= EXERCISE INSTRUCTIONS =
Note each line in the data below that holds "Project", and copy it.

= RECORDS PROVIDED =

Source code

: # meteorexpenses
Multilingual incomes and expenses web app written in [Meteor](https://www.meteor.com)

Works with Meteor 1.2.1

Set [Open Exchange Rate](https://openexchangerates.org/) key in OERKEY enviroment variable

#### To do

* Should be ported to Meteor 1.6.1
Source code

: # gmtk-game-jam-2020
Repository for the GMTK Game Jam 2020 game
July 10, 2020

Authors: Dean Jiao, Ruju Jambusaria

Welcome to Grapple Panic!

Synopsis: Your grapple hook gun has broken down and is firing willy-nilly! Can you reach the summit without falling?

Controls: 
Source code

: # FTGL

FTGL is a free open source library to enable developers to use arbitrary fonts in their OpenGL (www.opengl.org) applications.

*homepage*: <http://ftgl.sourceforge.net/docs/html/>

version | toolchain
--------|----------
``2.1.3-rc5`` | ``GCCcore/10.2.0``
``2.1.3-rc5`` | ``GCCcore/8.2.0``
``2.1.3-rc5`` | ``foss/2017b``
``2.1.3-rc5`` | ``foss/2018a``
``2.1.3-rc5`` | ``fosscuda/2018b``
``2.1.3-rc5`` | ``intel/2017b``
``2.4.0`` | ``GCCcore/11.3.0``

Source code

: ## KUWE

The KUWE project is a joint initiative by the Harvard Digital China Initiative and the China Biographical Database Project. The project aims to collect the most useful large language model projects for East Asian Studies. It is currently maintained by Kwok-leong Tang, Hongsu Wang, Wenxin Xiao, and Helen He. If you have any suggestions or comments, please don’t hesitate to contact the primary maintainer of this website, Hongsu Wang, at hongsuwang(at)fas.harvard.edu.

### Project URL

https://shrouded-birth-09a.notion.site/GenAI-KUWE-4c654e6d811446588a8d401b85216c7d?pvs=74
* * *
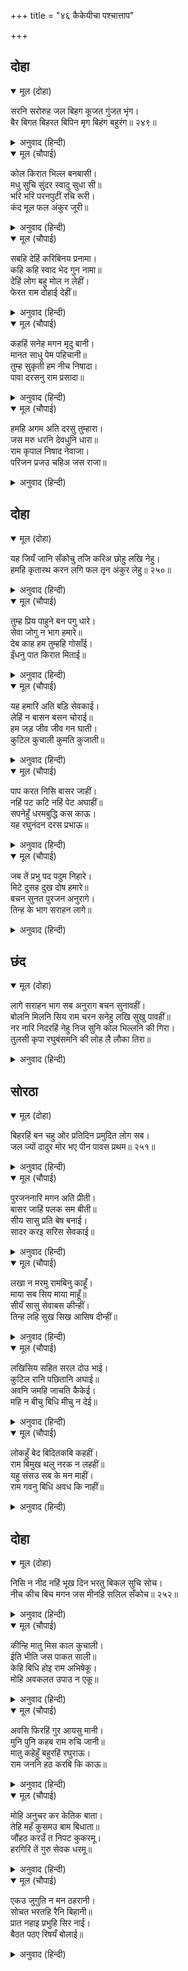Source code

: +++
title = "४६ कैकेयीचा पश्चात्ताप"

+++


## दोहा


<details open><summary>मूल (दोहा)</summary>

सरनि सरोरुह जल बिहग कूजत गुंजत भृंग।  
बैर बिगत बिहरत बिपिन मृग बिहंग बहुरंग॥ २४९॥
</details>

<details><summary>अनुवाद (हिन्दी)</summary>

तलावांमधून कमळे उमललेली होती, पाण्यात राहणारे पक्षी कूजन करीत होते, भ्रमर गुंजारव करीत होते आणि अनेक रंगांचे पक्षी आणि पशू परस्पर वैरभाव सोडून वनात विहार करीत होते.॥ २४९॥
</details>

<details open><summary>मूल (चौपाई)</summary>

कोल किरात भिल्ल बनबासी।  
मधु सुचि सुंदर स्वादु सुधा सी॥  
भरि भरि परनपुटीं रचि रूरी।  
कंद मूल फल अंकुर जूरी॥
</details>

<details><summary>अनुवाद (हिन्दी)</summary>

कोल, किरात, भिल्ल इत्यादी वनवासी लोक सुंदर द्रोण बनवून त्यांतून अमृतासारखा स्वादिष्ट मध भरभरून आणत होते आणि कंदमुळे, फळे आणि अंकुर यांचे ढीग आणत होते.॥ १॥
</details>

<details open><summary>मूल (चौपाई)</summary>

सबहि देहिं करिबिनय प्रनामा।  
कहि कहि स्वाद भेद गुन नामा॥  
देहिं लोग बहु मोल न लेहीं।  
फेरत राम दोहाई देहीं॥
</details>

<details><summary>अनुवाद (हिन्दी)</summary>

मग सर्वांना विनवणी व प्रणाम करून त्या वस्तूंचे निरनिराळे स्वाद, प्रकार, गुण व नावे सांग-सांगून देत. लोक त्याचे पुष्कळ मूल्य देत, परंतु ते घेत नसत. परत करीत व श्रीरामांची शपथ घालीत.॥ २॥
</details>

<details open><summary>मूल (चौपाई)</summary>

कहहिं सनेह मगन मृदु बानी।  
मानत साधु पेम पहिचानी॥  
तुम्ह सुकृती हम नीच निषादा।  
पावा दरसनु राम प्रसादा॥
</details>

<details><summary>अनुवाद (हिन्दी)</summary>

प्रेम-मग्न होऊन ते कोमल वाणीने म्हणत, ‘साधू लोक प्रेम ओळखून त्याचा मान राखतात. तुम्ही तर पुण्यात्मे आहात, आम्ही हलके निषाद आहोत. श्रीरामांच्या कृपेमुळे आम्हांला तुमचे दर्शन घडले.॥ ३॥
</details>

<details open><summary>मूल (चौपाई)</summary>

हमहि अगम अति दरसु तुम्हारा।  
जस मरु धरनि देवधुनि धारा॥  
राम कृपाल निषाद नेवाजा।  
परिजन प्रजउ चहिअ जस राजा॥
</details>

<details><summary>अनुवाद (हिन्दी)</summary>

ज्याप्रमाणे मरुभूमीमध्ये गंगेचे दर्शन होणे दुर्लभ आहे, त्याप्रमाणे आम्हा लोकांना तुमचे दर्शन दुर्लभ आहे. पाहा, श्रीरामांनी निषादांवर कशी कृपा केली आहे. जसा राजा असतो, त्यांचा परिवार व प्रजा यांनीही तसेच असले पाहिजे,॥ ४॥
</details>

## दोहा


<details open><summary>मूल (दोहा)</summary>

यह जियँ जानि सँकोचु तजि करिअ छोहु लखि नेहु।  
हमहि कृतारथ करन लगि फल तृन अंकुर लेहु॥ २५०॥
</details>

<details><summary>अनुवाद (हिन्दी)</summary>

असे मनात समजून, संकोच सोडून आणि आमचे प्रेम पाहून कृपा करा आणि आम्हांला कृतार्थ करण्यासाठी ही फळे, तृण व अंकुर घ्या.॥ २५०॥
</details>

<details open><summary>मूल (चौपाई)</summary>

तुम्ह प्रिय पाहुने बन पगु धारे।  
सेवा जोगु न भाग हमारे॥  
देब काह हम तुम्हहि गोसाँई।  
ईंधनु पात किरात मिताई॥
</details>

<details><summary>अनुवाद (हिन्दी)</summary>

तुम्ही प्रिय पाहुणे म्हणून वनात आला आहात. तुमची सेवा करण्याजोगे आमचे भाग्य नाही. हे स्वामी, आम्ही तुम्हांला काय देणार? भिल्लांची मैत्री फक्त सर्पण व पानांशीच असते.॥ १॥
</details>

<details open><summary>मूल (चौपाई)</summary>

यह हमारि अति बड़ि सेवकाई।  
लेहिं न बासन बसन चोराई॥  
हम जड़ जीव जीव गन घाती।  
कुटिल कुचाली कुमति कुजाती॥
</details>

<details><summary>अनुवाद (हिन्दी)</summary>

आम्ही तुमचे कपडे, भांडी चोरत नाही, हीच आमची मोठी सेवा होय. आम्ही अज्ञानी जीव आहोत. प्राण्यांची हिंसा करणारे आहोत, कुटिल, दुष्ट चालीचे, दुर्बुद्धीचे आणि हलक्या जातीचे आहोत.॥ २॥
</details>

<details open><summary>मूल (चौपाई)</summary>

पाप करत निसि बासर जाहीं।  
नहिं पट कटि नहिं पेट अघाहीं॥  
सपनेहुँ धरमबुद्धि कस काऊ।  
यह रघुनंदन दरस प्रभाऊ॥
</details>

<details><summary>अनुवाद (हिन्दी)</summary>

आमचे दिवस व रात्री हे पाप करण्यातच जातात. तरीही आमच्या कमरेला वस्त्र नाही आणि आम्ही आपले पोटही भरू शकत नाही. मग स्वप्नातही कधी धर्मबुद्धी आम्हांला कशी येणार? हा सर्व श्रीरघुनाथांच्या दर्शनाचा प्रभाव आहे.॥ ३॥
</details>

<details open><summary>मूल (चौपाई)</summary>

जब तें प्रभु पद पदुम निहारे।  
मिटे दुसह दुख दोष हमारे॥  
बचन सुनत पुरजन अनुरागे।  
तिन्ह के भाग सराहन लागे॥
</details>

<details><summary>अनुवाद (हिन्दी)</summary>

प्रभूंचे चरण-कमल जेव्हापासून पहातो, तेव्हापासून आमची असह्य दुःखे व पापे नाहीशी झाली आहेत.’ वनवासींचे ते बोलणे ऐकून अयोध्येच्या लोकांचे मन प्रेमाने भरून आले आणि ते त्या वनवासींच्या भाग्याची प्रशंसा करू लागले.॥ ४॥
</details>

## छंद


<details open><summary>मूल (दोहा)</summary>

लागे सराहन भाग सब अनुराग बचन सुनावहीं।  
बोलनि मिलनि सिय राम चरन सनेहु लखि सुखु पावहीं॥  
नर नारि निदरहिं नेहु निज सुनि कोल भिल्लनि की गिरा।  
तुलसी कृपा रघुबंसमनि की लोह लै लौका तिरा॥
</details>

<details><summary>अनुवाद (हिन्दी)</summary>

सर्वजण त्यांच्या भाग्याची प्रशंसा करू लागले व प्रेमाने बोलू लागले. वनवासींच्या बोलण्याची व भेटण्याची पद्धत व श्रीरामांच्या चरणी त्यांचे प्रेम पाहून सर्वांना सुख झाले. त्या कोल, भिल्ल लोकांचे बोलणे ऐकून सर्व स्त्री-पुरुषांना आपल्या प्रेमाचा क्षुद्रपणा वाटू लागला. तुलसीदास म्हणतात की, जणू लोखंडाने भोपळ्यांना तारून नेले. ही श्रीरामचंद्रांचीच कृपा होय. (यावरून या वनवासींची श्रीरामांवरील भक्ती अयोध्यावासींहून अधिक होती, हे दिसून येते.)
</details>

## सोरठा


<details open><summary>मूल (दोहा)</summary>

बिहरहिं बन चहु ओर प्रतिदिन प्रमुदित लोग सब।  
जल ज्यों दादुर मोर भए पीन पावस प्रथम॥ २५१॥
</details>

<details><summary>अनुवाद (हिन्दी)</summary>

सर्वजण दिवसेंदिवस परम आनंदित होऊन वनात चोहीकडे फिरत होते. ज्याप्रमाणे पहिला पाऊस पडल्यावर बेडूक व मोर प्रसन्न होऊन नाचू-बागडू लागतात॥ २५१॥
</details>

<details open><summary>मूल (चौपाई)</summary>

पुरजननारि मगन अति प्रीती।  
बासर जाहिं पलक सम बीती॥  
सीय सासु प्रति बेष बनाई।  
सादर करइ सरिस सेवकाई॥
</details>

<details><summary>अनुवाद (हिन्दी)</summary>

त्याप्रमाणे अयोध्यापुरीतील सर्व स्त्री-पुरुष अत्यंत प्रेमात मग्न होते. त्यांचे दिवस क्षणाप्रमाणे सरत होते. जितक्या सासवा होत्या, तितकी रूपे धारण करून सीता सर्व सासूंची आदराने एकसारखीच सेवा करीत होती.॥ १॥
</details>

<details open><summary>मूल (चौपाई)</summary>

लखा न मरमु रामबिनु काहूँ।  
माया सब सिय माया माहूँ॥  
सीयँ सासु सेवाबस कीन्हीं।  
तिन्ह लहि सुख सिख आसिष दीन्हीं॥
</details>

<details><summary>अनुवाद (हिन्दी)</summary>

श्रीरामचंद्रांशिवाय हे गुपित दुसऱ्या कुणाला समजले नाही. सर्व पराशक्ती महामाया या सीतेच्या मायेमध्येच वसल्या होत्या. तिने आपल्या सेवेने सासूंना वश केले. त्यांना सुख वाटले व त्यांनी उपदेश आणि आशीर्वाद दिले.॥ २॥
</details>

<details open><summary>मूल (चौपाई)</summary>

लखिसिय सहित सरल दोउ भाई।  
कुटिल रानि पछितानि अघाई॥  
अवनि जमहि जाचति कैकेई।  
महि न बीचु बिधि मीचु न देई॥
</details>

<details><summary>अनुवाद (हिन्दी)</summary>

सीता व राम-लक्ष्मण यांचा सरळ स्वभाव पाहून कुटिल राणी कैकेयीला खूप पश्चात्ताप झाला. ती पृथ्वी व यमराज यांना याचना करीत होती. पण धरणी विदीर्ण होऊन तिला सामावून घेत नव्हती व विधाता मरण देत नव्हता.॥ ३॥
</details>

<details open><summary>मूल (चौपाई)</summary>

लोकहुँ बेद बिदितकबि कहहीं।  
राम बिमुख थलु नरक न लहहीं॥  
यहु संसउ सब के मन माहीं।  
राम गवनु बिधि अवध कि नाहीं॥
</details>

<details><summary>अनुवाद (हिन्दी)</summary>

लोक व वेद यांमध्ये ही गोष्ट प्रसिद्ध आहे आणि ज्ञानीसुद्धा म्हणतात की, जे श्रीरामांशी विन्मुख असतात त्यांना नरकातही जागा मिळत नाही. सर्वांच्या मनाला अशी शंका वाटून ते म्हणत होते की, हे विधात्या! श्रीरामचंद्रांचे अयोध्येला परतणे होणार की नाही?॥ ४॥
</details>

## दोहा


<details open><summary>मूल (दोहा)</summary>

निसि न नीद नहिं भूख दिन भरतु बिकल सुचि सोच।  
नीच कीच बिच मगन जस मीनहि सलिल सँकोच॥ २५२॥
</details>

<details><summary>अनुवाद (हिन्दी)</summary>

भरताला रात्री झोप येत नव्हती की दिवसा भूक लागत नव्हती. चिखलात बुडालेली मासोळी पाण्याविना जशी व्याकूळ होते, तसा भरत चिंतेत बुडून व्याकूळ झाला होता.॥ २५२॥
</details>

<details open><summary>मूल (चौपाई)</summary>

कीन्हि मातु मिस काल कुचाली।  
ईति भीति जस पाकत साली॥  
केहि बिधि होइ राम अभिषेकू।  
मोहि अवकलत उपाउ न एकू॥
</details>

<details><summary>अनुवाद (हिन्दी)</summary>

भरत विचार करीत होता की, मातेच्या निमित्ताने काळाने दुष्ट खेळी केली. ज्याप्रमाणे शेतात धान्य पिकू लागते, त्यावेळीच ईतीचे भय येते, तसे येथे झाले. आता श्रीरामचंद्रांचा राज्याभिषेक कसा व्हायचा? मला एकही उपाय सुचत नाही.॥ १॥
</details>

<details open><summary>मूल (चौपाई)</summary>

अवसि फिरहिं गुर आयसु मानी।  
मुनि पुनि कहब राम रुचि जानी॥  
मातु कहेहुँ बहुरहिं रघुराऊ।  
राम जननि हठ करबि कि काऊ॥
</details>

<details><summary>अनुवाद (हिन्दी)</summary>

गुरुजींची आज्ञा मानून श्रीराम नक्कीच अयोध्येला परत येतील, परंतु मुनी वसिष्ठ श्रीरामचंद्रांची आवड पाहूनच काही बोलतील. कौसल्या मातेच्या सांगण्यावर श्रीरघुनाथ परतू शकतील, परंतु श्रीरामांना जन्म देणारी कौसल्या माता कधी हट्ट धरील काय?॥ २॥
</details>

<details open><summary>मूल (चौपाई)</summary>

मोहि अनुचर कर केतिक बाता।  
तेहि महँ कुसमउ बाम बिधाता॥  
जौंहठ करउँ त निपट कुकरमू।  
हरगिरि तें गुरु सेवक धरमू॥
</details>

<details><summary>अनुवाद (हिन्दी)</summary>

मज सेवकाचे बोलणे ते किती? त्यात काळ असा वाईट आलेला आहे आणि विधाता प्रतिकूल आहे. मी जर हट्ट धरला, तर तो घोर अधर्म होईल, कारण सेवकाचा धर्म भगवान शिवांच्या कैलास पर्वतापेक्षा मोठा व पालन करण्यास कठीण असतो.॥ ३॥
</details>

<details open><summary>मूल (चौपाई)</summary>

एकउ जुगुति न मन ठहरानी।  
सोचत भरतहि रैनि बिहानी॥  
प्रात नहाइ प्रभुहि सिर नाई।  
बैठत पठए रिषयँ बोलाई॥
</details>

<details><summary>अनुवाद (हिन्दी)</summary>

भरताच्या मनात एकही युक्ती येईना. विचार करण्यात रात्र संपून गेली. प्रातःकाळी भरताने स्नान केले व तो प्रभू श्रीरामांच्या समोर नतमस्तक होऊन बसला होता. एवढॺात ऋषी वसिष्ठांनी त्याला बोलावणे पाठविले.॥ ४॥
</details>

= SOLUTION =
The KUWE project is a joint initiative by the Harvard Digital China Initiative and the China Biographical Database Project. The project aims to collect the most useful large language model projects for East Asian Studies. It is currently maintained by Kwok-leong Tang, Hongsu Wang, Wenxin Xiao, and Helen He. If you have any suggestions or comments, please don’t hesitate to contact the primary maintainer of this website, Hongsu Wang, at hongsuwang(at)fas.harvard.edu.
### Project URL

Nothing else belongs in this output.